Problem to work on: Beneath this task are records; print exactly the stretch of them from the line with "and again exerted, to" through the line with "representative. They were", both ends included.

Available records START

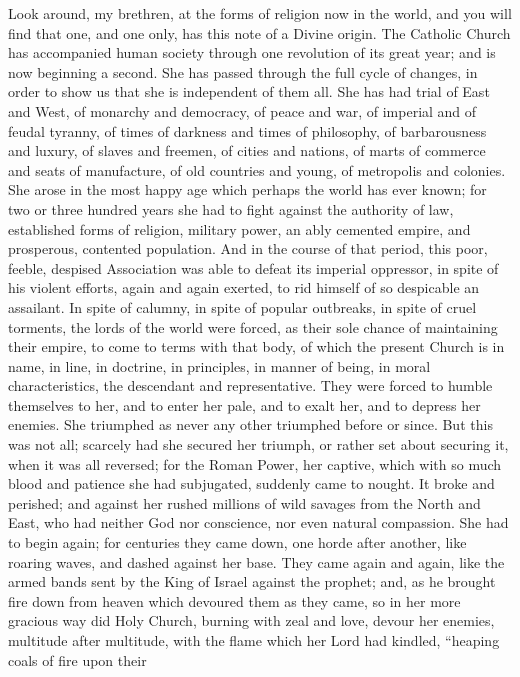 Look around, my brethren, at the forms of religion now in the
world, and you will find that one, and one only, has this note of a
Divine origin. The Catholic Church has accompanied human society
through one revolution of its great year; and is now beginning a
second. She has passed through the full cycle of changes, in order to
show us that she is independent of them all. She has had trial of East
and West, of monarchy and democracy, of peace and war, of imperial and
of feudal tyranny, of times of darkness and times of philosophy, of
barbarousness and luxury, of slaves and freemen, of cities and
nations, of marts of commerce and seats of manufacture, of old
countries and young, of metropolis and colonies. She arose in the most
happy age which perhaps the world has ever known; for two or three
hundred years she had to fight against the authority of law,
established forms of religion, military power, an ably cemented
empire, and prosperous, contented population. And in the course of
that period, this poor, feeble, despised Association was able to
defeat its imperial oppressor, in spite of his violent efforts, again
and again exerted, to rid himself of so despicable an assailant. In
spite of calumny, in spite of popular outbreaks, in spite of cruel
torments, the lords of the world were forced, as their sole chance of
maintaining their empire, to come to terms with that body, of which
the present Church is in name, in line, in doctrine, in principles, in
manner of being, in moral characteristics, the descendant and
representative. They were forced to humble themselves to her, and to
enter her pale, and to exalt her, and to depress her enemies. She
triumphed as never any other triumphed before or since. But this was
not all; scarcely had she secured her triumph, or rather set about
securing it, when it was all reversed; for the Roman Power, her
captive, which with so much blood and patience she had subjugated,
suddenly came to nought. It broke and perished; and against her rushed
millions of wild savages from the North and East, who had neither God
nor conscience, nor even natural compassion. She had to begin again;
for centuries they came down, one horde after another, like roaring
waves, and dashed against her base. They came again and again, like
the armed bands sent by the King of Israel against the prophet; and,
as he brought fire down from heaven which devoured them as they came,
so in her more gracious way did Holy Church, burning with zeal and
love, devour her enemies, multitude after multitude, with the flame
which her Lord had kindled, ``heaping coals of fire upon their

Available records END

Answer for this exercise:
and again exerted, to rid himself of so despicable an assailant. In
spite of calumny, in spite of popular outbreaks, in spite of cruel
torments, the lords of the world were forced, as their sole chance of
maintaining their empire, to come to terms with that body, of which
the present Church is in name, in line, in doctrine, in principles, in
manner of being, in moral characteristics, the descendant and
representative. They were forced to humble themselves to her, and to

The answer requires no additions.